Pada dasarnya fenomena ini tidaklah aneh. Fakta lain pernah disampaikan oleh dr. Andik Wijaya, M. Rep.Med, seorang seksolog dari Surabaya. “Sekarang V-Day nuansanya cenderung romantis dan erotis” tuturnya. Tentu ini bukan omong kosong, salah satu faktor yang mengsukseskan erotisme saat perayaan Valentine adalah makanan khas V-Day berupa coklat. Menurut dr. Andik, coklat mengandung zat yang disebut Phenyletilamine atau zat yang bisa membangkitkan gairah seksual.
Budaya Valentine memang telah bertranformasi menjadi berbagai macam budaya yang ada. Di Inggris, pada 14 Februari malah dicanangkan sebagai Hari Impoten Nasional dengan tujuan meningkatkan kewaspadaan masyarakat terhadap ancaman impotensi 2 juta pria inggris. Bahkan di AS lebih parah lagi, 14 Februari dijadikan sebagai Pekan Kondom Nasional yang dimaksudkan sebagai kampanye nasional penggunaan kondom, karena setiap perayaan V-Day selalu diikuti dengan peningkatan kasus HIV/AIDS. Padahal tingkat kegagalan kondom mencapai 33,3 persen, sehingga bisa dikatakan bahwa kondom tidak bisa mencegah secara penuh penularan penyakit mematikan ini.
Bagaimana dengan di Indonesia? 14 Februari memang tidak hanya menjadi satu momen untuk menyatakan cinta dari para pasangan muda namun juga telah jauh terjerumus pada sebuah perayaan maksiat yang sedemikian luar biasa besar. Perilaku seks bebas yang meningkat ketika Hari Kasih Sayang ini bukanlah sebuah isapan jempolan belaka, namun memang benar adanya. Kita bisa melihat di minimarket-minimarket di kota-kota besa, di sana bisa kita temukan ketika mendekati Hari Kasih Sayang ini berbagai macam produk makanan yang dijual bersamaan dengan kondom, seperti coklat misalnya.
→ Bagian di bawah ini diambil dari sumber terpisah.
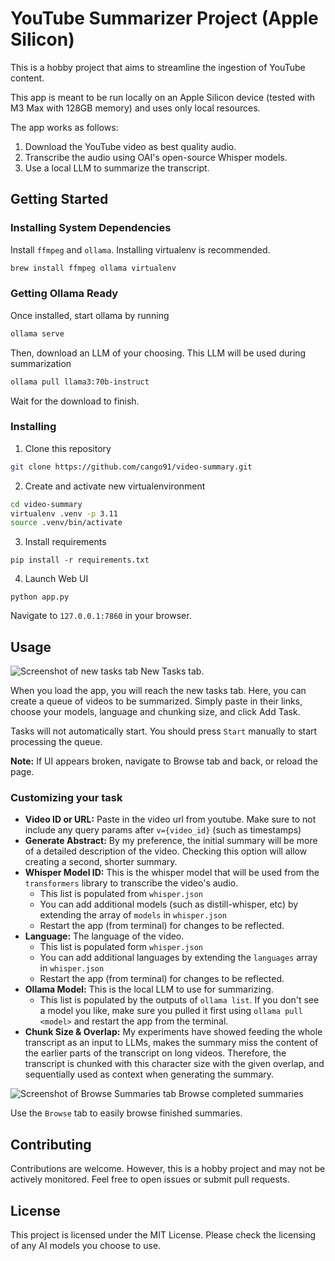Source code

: # YouTube Summarizer Project (Apple Silicon)

This is a hobby project that aims to streamline the ingestion of YouTube content.

This app is meant to be run locally on an Apple Silicon device (tested with M3 Max with 128GB memory) and uses only local resources.

The app works as follows:

1. Download the YouTube video as best quality audio.
2. Transcribe the audio using OAI's open-source Whisper models.
3. Use a local LLM to summarize the transcript.

## Getting Started

### Installing System Dependencies

Install `ffmpeg` and `ollama`. Installing virtualenv is recommended.

```sh
brew install ffmpeg ollama virtualenv
```

### Getting Ollama Ready
Once installed, start ollama by running 

```sh
ollama serve
```

Then, download an LLM of your choosing. This LLM will be used during summarization

```sh
ollama pull llama3:70b-instruct
```

Wait for the download to finish.

### Installing

1. Clone this repository

```sh
git clone https://github.com/cango91/video-summary.git
```

2. Create and activate new virtualenvironment

```sh
cd video-summary
virtualenv .venv -p 3.11
source .venv/bin/activate
```

3. Install requirements

`pip install -r requirements.txt`

4. Launch Web UI

`python app.py`

Navigate to `127.0.0.1:7860` in your browser.

## Usage
![Screenshot of new tasks tab](https://i.imgur.com/gQ8ukIl.png)
<subtitle>New Tasks tab.</subtitle>

When you load the app, you will reach the new tasks tab. Here, you can create a queue of videos to be summarized. Simply paste in their links, choose your models, language and chunking size, and click Add Task.

Tasks will not automatically start. You should press `Start` manually to start processing the queue.

**Note:** If UI appears broken, navigate to Browse tab and back, or reload the page.

### Customizing your task
+ **Video ID or URL:** Paste in the video url from youtube. Make sure to not include any query params after `v={video_id}` (such as timestamps)
+ **Generate Abstract:** By my preference, the initial summary will be more of a detailed description of the video. Checking this option will allow creating a second, shorter summary.
+ **Whisper Model ID:** This is the whisper model that will be used from the `transformers` library to transcribe the video's audio.
  + This list is populated from `whisper.json`
  + You can add additional models (such as distill-whisper, etc) by extending the array of `models` in `whisper.json`
  + Restart the app (from terminal) for changes to be reflected.
+ **Language:** The language of the video.
  + This list is populated form `whisper.json`
  + You can add additional languages by extending the `languages` array in `whisper.json`
  + Restart the app (from terminal) for changes to be reflected.
+ **Ollama Model:** This is the local LLM to use for summarizing.
  + This list is populated by the outputs of `ollama list`. If you don't see a model you like, make sure you pulled it first using `ollama pull <model>` and restart the app from the terminal.
+ **Chunk Size & Overlap:** My experiments have showed feeding the whole transcript as an input to LLMs, makes the summary miss the content of the earlier parts of the transcript on long videos. Therefore, the transcript is chunked with this character size with the given overlap, and sequentially used as context when generating the summary.

![Screenshot of Browse Summaries tab](https://i.imgur.com/gd4pDRo.png)
<subtitle>Browse completed summaries</subtitle>

Use the `Browse` tab to easily browse finished summaries.

## Contributing
Contributions are welcome. However, this is a hobby project and may not be actively monitored. Feel free to open issues or submit pull requests.

## License
This project is licensed under the MIT License. Please check the licensing of any AI models you choose to use.

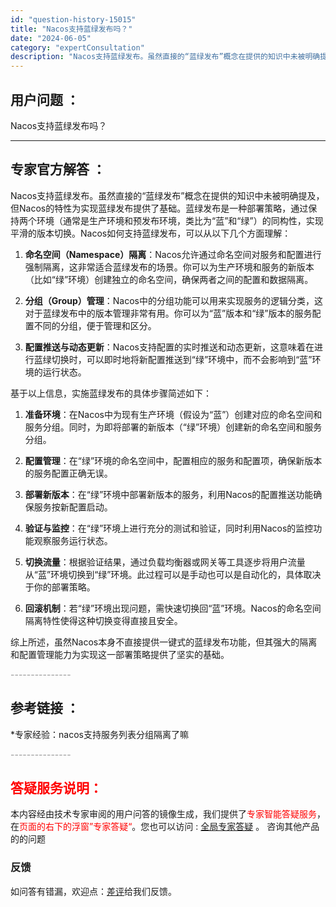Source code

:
 ```yaml
---
id: "question-history-15015"
title: "Nacos支持蓝绿发布吗？"
date: "2024-06-05"
category: "expertConsultation"
description: "Nacos支持蓝绿发布。虽然直接的“蓝绿发布”概念在提供的知识中未被明确提及，但Nacos的特性为实现蓝绿发布提供了基础。蓝绿发布是一种部署策略，通过保持两个环境（通常是生产环境和预发布环境，类比为“蓝”和“绿”）的同构性，实现平滑的版本切换。Nacos如何支持蓝绿发布，可以从以下几个方面理解：1."
---
```


## 用户问题 ： 
 Nacos支持蓝绿发布吗？  

---------------
## 专家官方解答 ：

Nacos支持蓝绿发布。虽然直接的“蓝绿发布”概念在提供的知识中未被明确提及，但Nacos的特性为实现蓝绿发布提供了基础。蓝绿发布是一种部署策略，通过保持两个环境（通常是生产环境和预发布环境，类比为“蓝”和“绿”）的同构性，实现平滑的版本切换。Nacos如何支持蓝绿发布，可以从以下几个方面理解：

1. **命名空间（Namespace）隔离**：Nacos允许通过命名空间对服务和配置进行强制隔离，这非常适合蓝绿发布的场景。你可以为生产环境和服务的新版本（比如“绿”环境）创建独立的命名空间，确保两者之间的配置和数据隔离。

2. **分组（Group）管理**：Nacos中的分组功能可以用来实现服务的逻辑分类，这对于蓝绿发布中的版本管理非常有用。你可以为“蓝”版本和“绿”版本的服务配置不同的分组，便于管理和区分。

3. **配置推送与动态更新**：Nacos支持配置的实时推送和动态更新，这意味着在进行蓝绿切换时，可以即时地将新配置推送到“绿”环境中，而不会影响到“蓝”环境的运行状态。

基于以上信息，实施蓝绿发布的具体步骤简述如下：

1. **准备环境**：在Nacos中为现有生产环境（假设为“蓝”）创建对应的命名空间和服务分组。同时，为即将部署的新版本（“绿”环境）创建新的命名空间和服务分组。

2. **配置管理**：在“绿”环境的命名空间中，配置相应的服务和配置项，确保新版本的服务配置正确无误。

3. **部署新版本**：在“绿”环境中部署新版本的服务，利用Nacos的配置推送功能确保服务按新配置启动。

4. **验证与监控**：在“绿”环境上进行充分的测试和验证，同时利用Nacos的监控功能观察服务运行状态。

5. **切换流量**：根据验证结果，通过负载均衡器或网关等工具逐步将用户流量从“蓝”环境切换到“绿”环境。此过程可以是手动也可以是自动化的，具体取决于你的部署策略。

6. **回滚机制**：若“绿”环境出现问题，需快速切换回“蓝”环境。Nacos的命名空间隔离特性使得这种切换变得直接且安全。

综上所述，虽然Nacos本身不直接提供一键式的蓝绿发布功能，但其强大的隔离和配置管理能力为实现这一部署策略提供了坚实的基础。


<font color="#949494">---------------</font> 


## 参考链接 ：

*专家经验：nacos支持服务列表分组隔离了嘛 


 <font color="#949494">---------------</font> 
 


## <font color="#FF0000">答疑服务说明：</font> 

本内容经由技术专家审阅的用户问答的镜像生成，我们提供了<font color="#FF0000">专家智能答疑服务</font>，在<font color="#FF0000">页面的右下的浮窗”专家答疑“</font>。您也可以访问 : [全局专家答疑](https://answer.opensource.alibaba.com/docs/intro) 。 咨询其他产品的的问题

### 反馈
如问答有错漏，欢迎点：[差评](https://ai.nacos.io/user/feedbackByEnhancerGradePOJOID?enhancerGradePOJOId=15068)给我们反馈。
Ini adalah indikasi besar bahwa memang pada tanggal 14 Februari ini akan terjadi aktivitas free seks secara besar-besaran, dan untuk memfasilitasi hal tersebut maka dijualah berbagai macama produk makanan berhadiah kondom.
Seks bebas memang sudah menjadi semacam kebudayaan di kota-kota besar. Terbukti 1,3 juta Anak Baru Gede (ABG) di Jakarta pernah melakukan hubungan intim. Bahkan riset yang dilakukan oleh Universitas Indonesia menunjukkan bahwa 650 ribu perempuan remaja sudah kehilangan keperawanannya. Dengan kata lain banyak dari mereka yang telah melakukan hubungan seks di luar nikah. Kepala BKKBN, Dr. Sugiri Syarief dalam acara “Workshop Generasi Berencana dan Berkarakter” menyampaikan bahwa 50% dari total ABG yang berusia 15-17 pernah melakukan seks bebas. (nyatanyatafakta.info)
 Sebenarnya, momen V-Day ini dijadikan sebagai sebuah alasan dan pembenaran untuk melakukan aktivitas di atas. Free Sex on Valentine? It’s real!
Lagi, budaya latah Muslim Indonesia!
Natal 25 Desember dirayakan, tahun baru 01 Januari pun dirayakan, sekarang V-Day 14 Februari pun dirayakan. Lalu agama apa yang dianut?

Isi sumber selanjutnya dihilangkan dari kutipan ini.